Modern analytics has changed the landscape of how we store, access, and present data. This article covers the difference between a data lake and data warehouse along with information for one to choose between the two.
Traditional data warehousing is not necessarily a thing of the past, but its use has changed from being the only way to provide business analytics to a more specified purpose. Extensive planning is involved with creating an Enterprise Data Warehouse (EDW) and in most cases, it satisfies a majority of a company’s information needs.
Big data technologies are allowing for companies to quickly store raw data directly from the source and into a data lake. Emails, videos, and manufacturing equipment feeds are just some examples. The usability of this raw data is extensive, but it requires more technical skillsets.
Quite often a hybrid approach is used to satisfy business requirements.
What is a Data Lake?
A Data Lake is a storage system that allows all raw and unstructured data from source systems to be in one location. This may include native operational data from a RDBMS system in which case it would appear to be like an EDW’s Operational Data Store (ODS). Don’t be mistaken, this is not an EDW by any means.
Raw data requires vast amounts of storage since nothing is excluded from the source system. The lowest level of data is retained, referred to as leaf level. This leaf level data is intended to be stored long term and to be updated in near real-time from the source systems.

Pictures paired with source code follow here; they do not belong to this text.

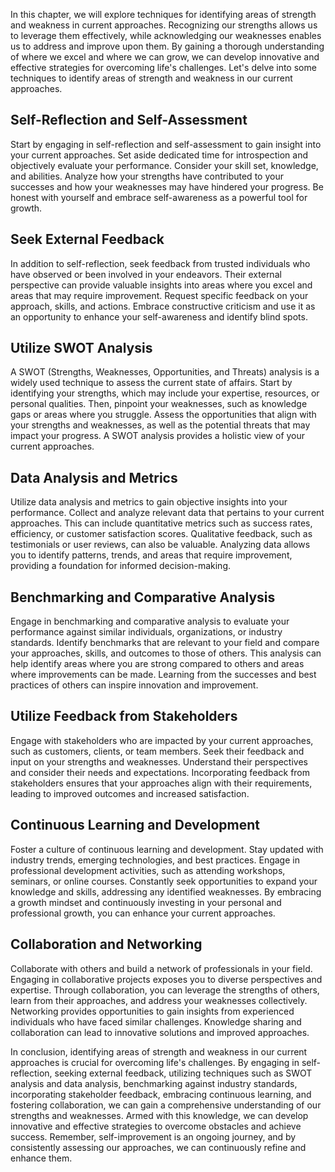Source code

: 
In this chapter, we will explore techniques for identifying areas of strength and weakness in current approaches. Recognizing our strengths allows us to leverage them effectively, while acknowledging our weaknesses enables us to address and improve upon them. By gaining a thorough understanding of where we excel and where we can grow, we can develop innovative and effective strategies for overcoming life's challenges. Let's delve into some techniques to identify areas of strength and weakness in our current approaches.

**Self-Reflection and Self-Assessment**
---------------------------------------

Start by engaging in self-reflection and self-assessment to gain insight into your current approaches. Set aside dedicated time for introspection and objectively evaluate your performance. Consider your skill set, knowledge, and abilities. Analyze how your strengths have contributed to your successes and how your weaknesses may have hindered your progress. Be honest with yourself and embrace self-awareness as a powerful tool for growth.

**Seek External Feedback**
--------------------------

In addition to self-reflection, seek feedback from trusted individuals who have observed or been involved in your endeavors. Their external perspective can provide valuable insights into areas where you excel and areas that may require improvement. Request specific feedback on your approach, skills, and actions. Embrace constructive criticism and use it as an opportunity to enhance your self-awareness and identify blind spots.

**Utilize SWOT Analysis**
-------------------------

A SWOT (Strengths, Weaknesses, Opportunities, and Threats) analysis is a widely used technique to assess the current state of affairs. Start by identifying your strengths, which may include your expertise, resources, or personal qualities. Then, pinpoint your weaknesses, such as knowledge gaps or areas where you struggle. Assess the opportunities that align with your strengths and weaknesses, as well as the potential threats that may impact your progress. A SWOT analysis provides a holistic view of your current approaches.

**Data Analysis and Metrics**
-----------------------------

Utilize data analysis and metrics to gain objective insights into your performance. Collect and analyze relevant data that pertains to your current approaches. This can include quantitative metrics such as success rates, efficiency, or customer satisfaction scores. Qualitative feedback, such as testimonials or user reviews, can also be valuable. Analyzing data allows you to identify patterns, trends, and areas that require improvement, providing a foundation for informed decision-making.

**Benchmarking and Comparative Analysis**
-----------------------------------------

Engage in benchmarking and comparative analysis to evaluate your performance against similar individuals, organizations, or industry standards. Identify benchmarks that are relevant to your field and compare your approaches, skills, and outcomes to those of others. This analysis can help identify areas where you are strong compared to others and areas where improvements can be made. Learning from the successes and best practices of others can inspire innovation and improvement.

**Utilize Feedback from Stakeholders**
--------------------------------------

Engage with stakeholders who are impacted by your current approaches, such as customers, clients, or team members. Seek their feedback and input on your strengths and weaknesses. Understand their perspectives and consider their needs and expectations. Incorporating feedback from stakeholders ensures that your approaches align with their requirements, leading to improved outcomes and increased satisfaction.

**Continuous Learning and Development**
---------------------------------------

Foster a culture of continuous learning and development. Stay updated with industry trends, emerging technologies, and best practices. Engage in professional development activities, such as attending workshops, seminars, or online courses. Constantly seek opportunities to expand your knowledge and skills, addressing any identified weaknesses. By embracing a growth mindset and continuously investing in your personal and professional growth, you can enhance your current approaches.

**Collaboration and Networking**
--------------------------------

Collaborate with others and build a network of professionals in your field. Engaging in collaborative projects exposes you to diverse perspectives and expertise. Through collaboration, you can leverage the strengths of others, learn from their approaches, and address your weaknesses collectively. Networking provides opportunities to gain insights from experienced individuals who have faced similar challenges. Knowledge sharing and collaboration can lead to innovative solutions and improved approaches.

In conclusion, identifying areas of strength and weakness in our current approaches is crucial for overcoming life's challenges. By engaging in self-reflection, seeking external feedback, utilizing techniques such as SWOT analysis and data analysis, benchmarking against industry standards, incorporating stakeholder feedback, embracing continuous learning, and fostering collaboration, we can gain a comprehensive understanding of our strengths and weaknesses. Armed with this knowledge, we can develop innovative and effective strategies to overcome obstacles and achieve success. Remember, self-improvement is an ongoing journey, and by consistently assessing our approaches, we can continuously refine and enhance them.
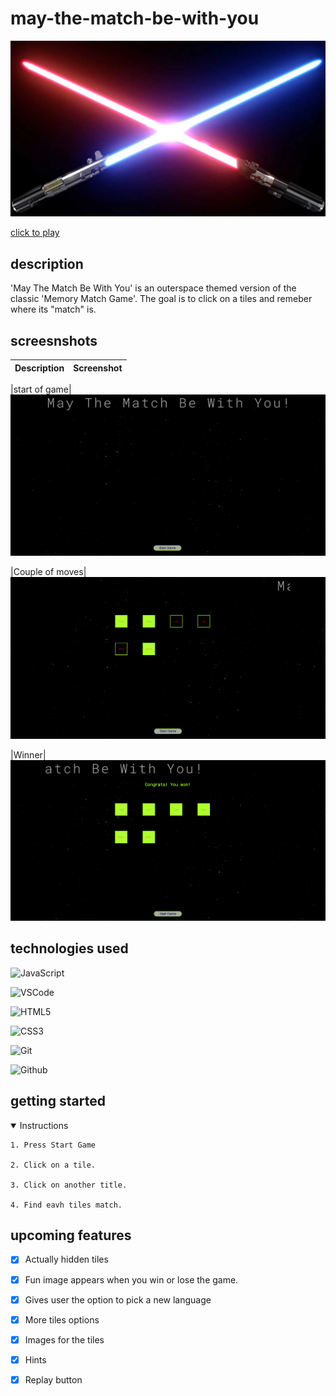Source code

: # may-the-match-be-with-you

![Main](<Screenshot 2023-09-28 203409.png>)

[click to play](https://github.com/chaseburgess/memory-game)

## description 

'May The Match Be With You' is an outerspace themed version of the classic 'Memory Match Game'. The goal is to click on a tiles and remeber where its "match" is. 

## screesnshots

  |   Description | Screenshot | 
  |:-------------:| -----------|

  |start of game|![Start of Game](<Screenshot 2023-09-28 200550.png>)

 |Couple of moves|![Alt text](<Screenshot 2023-09-28 200718.png>)

  |Winner|![Winner](<Screenshot 2023-09-28 200855.png>)

## technologies used

![JavaScript](https://img.shields.io/badge/-JavaScript-05122A?style=flat&logo=javascript)

![VSCode](https://img.shields.io/badge/-VS_Code-05122A?style=flat&logo=visualstudio)

![HTML5](https://img.shields.io/badge/-HTML5-05122A?style=flat&logo=html5)

![CSS3](https://img.shields.io/badge/-CSS-05122A?style=flat&logo=css3)

![Git](https://img.shields.io/badge/-Git-05122A?style=flat&logo=git)

![Github](https://img.shields.io/badge/-GitHub-05122A?style=flat&logo=github)

## getting started 

<details open>
  <summary> Instructions </summary>

    1. Press Start Game

    2. Click on a tile. 

    3. Click on another title.

    4. Find eavh tiles match.

</details>

## upcoming features

- [X] Actually hidden tiles

- [X] Fun image appears when you win or lose the game.

- [X] Gives user the option to pick a new language

- [X] More tiles options

- [X] Images for the tiles

- [X] Hints

- [X] Replay button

Agile development is typical with Data Lakes since there is no structure and multiple tools can be used to access data. Data scientists would be the main users of this raw data; preparing and creating models for predictive analytics, machine learning, and data mining. Business users will require processed data and a more intuitive tool for consuming data from this storage type.
What is a Data Warehouse?
Data Warehouses store transformed data that has undergone a proper Extract, Transform, and Loading (ETL) process. Typically, there is a business requirement defined before the data is stored in an EDW.
Defining business requirements and building to spec adds increased development time and costs for delivering tangible results to the business. However, what’s delivered to the business professionals is easier to consume and can be self-service.
Structured development cycles are commonplace when creating and maintaining an EDW. This is due to the nature of the schema-oriented design for ease of use. Enterprise toolsets such as IBM Cognos, MicroStrategy, Power BI, and Tableau are some examples that allow the business to govern data and deliver full Analytics solutions for a Data Warehouse. Business users are the main consumers for this storage system.
What are the Differences?
|Data Lake||Data Warehouse|
|Data Storage Architecture||
|Users and Data Access||
How to Choose?
Enterprise solutions don’t come in a one size fits all, so it’s important to balance the operational needs of the business with real-time analytics of a data lake. In some cases, a data warehouse is used to fulfill business needs that the data lake can’t and vice versa when a mature EDW is already in place.
For an organization that is moving towards consolidating their reporting or starting a data science program, it’s important to consider both options. There are also software vendors that specialize in a hybrid approach for these storage types. These vendors may not have 100% functionality of both a data lake and data warehouse, but for many organizations, it’s a perfect fit.